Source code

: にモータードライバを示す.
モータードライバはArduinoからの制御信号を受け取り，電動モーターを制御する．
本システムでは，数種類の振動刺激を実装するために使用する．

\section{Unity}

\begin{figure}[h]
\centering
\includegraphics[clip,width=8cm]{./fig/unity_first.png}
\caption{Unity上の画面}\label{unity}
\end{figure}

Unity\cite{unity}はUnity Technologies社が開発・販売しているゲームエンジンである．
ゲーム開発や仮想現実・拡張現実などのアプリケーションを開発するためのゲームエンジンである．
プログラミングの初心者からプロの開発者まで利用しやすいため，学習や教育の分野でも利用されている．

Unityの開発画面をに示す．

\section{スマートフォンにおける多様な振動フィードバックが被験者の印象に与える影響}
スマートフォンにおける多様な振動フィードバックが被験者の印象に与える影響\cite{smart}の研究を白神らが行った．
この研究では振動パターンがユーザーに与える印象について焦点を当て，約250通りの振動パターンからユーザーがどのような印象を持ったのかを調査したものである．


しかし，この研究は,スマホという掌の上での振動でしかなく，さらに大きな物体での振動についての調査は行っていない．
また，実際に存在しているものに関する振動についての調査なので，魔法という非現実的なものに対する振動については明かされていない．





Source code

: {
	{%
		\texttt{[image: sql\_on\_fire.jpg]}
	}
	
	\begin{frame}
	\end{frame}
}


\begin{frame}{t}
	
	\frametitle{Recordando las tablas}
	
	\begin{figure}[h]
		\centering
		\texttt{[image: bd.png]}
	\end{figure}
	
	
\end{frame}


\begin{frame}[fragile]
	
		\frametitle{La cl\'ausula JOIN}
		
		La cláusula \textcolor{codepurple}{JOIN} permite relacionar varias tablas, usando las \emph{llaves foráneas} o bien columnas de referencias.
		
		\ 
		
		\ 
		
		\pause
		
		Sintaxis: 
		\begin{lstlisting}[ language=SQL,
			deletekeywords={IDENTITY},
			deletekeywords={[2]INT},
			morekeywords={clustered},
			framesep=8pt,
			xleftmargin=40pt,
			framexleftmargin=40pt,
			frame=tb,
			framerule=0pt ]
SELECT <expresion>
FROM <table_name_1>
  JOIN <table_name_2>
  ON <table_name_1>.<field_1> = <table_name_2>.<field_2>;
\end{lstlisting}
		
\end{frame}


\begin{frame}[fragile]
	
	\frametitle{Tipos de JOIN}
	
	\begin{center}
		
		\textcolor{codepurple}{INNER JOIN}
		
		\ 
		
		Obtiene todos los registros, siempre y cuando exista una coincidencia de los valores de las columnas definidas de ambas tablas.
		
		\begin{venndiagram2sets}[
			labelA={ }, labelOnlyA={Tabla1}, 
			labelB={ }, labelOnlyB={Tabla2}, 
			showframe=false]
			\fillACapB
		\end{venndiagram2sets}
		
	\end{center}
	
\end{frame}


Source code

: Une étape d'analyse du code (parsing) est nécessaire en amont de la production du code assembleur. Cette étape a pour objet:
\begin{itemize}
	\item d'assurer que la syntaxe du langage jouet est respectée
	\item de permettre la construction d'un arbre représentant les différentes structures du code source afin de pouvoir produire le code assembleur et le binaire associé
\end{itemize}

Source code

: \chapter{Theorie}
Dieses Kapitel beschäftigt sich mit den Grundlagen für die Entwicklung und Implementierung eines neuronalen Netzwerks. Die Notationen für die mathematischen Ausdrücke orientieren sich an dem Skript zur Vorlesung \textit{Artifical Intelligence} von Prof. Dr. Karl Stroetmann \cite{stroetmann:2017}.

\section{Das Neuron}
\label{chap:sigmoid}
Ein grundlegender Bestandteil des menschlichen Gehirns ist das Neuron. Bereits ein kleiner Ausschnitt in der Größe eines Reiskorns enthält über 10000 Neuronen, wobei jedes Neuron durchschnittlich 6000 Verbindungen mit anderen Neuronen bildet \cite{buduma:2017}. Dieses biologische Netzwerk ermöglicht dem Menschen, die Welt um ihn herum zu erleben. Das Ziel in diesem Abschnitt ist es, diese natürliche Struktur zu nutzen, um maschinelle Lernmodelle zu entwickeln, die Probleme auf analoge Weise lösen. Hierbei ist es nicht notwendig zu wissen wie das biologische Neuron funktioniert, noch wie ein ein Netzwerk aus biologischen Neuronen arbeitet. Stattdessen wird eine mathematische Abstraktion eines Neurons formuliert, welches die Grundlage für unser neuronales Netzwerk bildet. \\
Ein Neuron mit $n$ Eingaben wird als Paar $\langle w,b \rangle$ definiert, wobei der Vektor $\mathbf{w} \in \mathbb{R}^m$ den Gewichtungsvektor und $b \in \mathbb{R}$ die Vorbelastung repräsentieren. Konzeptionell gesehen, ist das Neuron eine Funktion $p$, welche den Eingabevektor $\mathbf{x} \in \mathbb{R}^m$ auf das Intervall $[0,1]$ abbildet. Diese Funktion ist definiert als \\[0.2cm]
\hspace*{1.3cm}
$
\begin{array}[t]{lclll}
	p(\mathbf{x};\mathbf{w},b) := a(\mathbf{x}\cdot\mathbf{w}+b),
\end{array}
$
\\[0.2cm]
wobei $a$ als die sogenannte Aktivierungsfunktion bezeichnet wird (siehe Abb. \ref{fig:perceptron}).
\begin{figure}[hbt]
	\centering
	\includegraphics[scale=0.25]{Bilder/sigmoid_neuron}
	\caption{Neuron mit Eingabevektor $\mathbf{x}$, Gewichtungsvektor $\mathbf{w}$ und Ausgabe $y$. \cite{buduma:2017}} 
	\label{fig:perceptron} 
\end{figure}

+++

§ **Task statement**
Lines in the data that hold "figure" must be located and copied.

§ **Response to the task**
\begin{figure}[h]
\end{figure}
	\begin{figure}[h]
	\end{figure}
\begin{figure}[hbt]
\end{figure}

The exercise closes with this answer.